Knowledge Bank - Personalised CPD | Professional Development | The Coaching Zone

Coaching And Mentoring – Personalising CPD

Coaching and Mentoring hold out huge promise for personalised professional learning that translates into better practice in the classroom. But there is considerable confusion about what they both mean and what are best practices. Professor Graham Handscomb introduces the KnowledgeBank.

The big challenge for professional development is whether it results in teachers and others acquiring new skills and changing their practice where it counts – in the classroom. The tremendous groundswell of interest in coaching and mentoring owes much to the view that they are forms of professional learning that do indeed have this direct positive effect in changing practice.

Nevertheless, some notes of caution have been sounded. As interest in coaching and mentoring has increased, the range of activity taking place under these banners has proliferated. Within education and beyond, coaching and mentoring programmes abound, often varying in nature and quality greatly.

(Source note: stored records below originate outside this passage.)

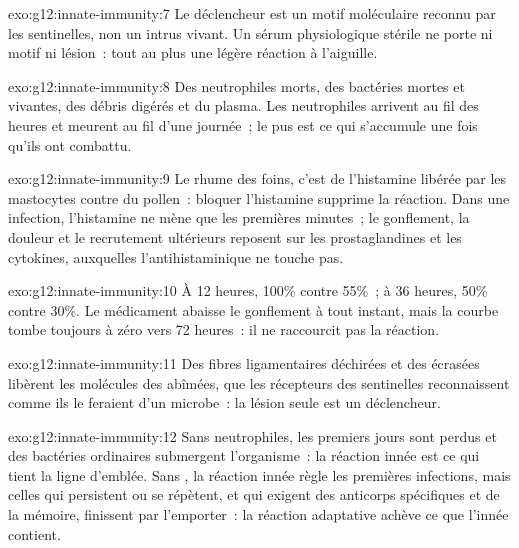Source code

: \begin{solution}{exo:g12:innate-immunity:7}
Le déclencheur est un motif moléculaire reconnu par les 
sentinelles, non un intrus vivant. Un sérum physiologique stérile ne
porte ni motif ni lésion~: tout au plus une légère réaction à
l'aiguille.
\end{solution}

\begin{solution}{exo:g12:innate-immunity:8}
Des neutrophiles morts, des bactéries mortes et vivantes, des débris
digérés et du plasma. Les neutrophiles arrivent au fil des heures et
meurent au fil d'une journée~; le pus est ce qui s'accumule une fois
qu'ils ont combattu.
\end{solution}

\begin{solution}{exo:g12:innate-immunity:9}
Le rhume des foins, c'est de l'histamine libérée par les mastocytes
contre du pollen~: bloquer l'histamine supprime la réaction. Dans une
infection, l'histamine ne mène que les premières minutes~; le
gonflement, la douleur et le recrutement ultérieurs reposent sur les
prostaglandines et les cytokines, auxquelles l'antihistaminique ne
touche pas.
\end{solution}

\begin{solution}{exo:g12:innate-immunity:10}
À 12 heures, 100\% contre 55\%~; à 36 heures, 50\% contre 30\%. Le
médicament abaisse le gonflement à tout instant, mais la courbe tombe
toujours à zéro vers 72 heures~: il ne raccourcit pas la réaction.
\end{solution}

\begin{solution}{exo:g12:innate-immunity:11}
Des fibres ligamentaires déchirées et des  écrasées libèrent
les molécules des  abîmées, que les récepteurs des 
sentinelles reconnaissent comme ils le feraient d'un microbe~: la
lésion seule est un déclencheur.
\end{solution}

\begin{solution}{exo:g12:innate-immunity:12}
Sans neutrophiles, les premiers jours sont perdus et des bactéries
ordinaires submergent l'organisme~: la réaction innée est ce qui tient
la ligne d'emblée. Sans , la réaction innée règle
les premières infections, mais celles qui persistent ou se répètent,
et qui exigent des anticorps spécifiques et de la mémoire, finissent
par l'emporter~: la réaction adaptative achève ce que l'innée
contient.
\end{solution}

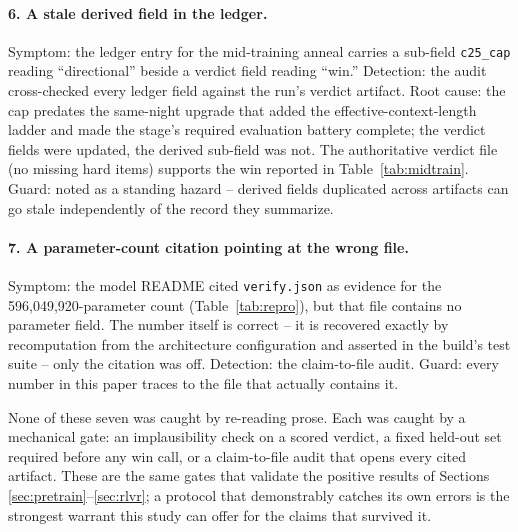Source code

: \paragraph{6. A stale derived field in the ledger.}
Symptom: the ledger entry for the mid-training anneal carries a sub-field \texttt{c25\_cap} reading ``directional'' beside a verdict field reading ``win.'' Detection: the audit cross-checked every ledger field against the run's verdict artifact. Root cause: the cap predates the same-night upgrade that added the effective-context-length ladder and made the stage's required evaluation battery complete; the verdict fields were updated, the derived sub-field was not. The authoritative verdict file (no missing hard items) supports the win reported in Table~\ref{tab:midtrain}. Guard: noted as a standing hazard -- derived fields duplicated across artifacts can go stale independently of the record they summarize.

\paragraph{7. A parameter-count citation pointing at the wrong file.}
Symptom: the model README cited \texttt{verify.json} as evidence for the 596{,}049{,}920-parameter count (Table~\ref{tab:repro}), but that file contains no parameter field. The number itself is correct -- it is recovered exactly by recomputation from the architecture configuration and asserted in the build's test suite -- only the citation was off. Detection: the claim-to-file audit. Guard: every number in this paper traces to the file that actually contains it.

None of these seven was caught by re-reading prose. Each was caught by a mechanical gate: an implausibility check on a scored verdict, a fixed held-out set required before any win call, or a claim-to-file audit that opens every cited artifact. These are the same gates that validate the positive results of Sections \ref{sec:pretrain}--\ref{sec:rlvr}; a protocol that demonstrably catches its own errors is the strongest warrant this study can offer for the claims that survived it.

This has led to some lack of clarity, consistency and understanding about what is taking place and what we hope to achieve through an often confusing array of approaches. Indeed, this is particularly illustrated in the way coaching and mentoring are frequently lumped together with insufficient attention to their distinctive features. The  articles in this KnowledgeBank  will help address these issues and do justice to both coaching and mentoring as important forms of continuing professional development.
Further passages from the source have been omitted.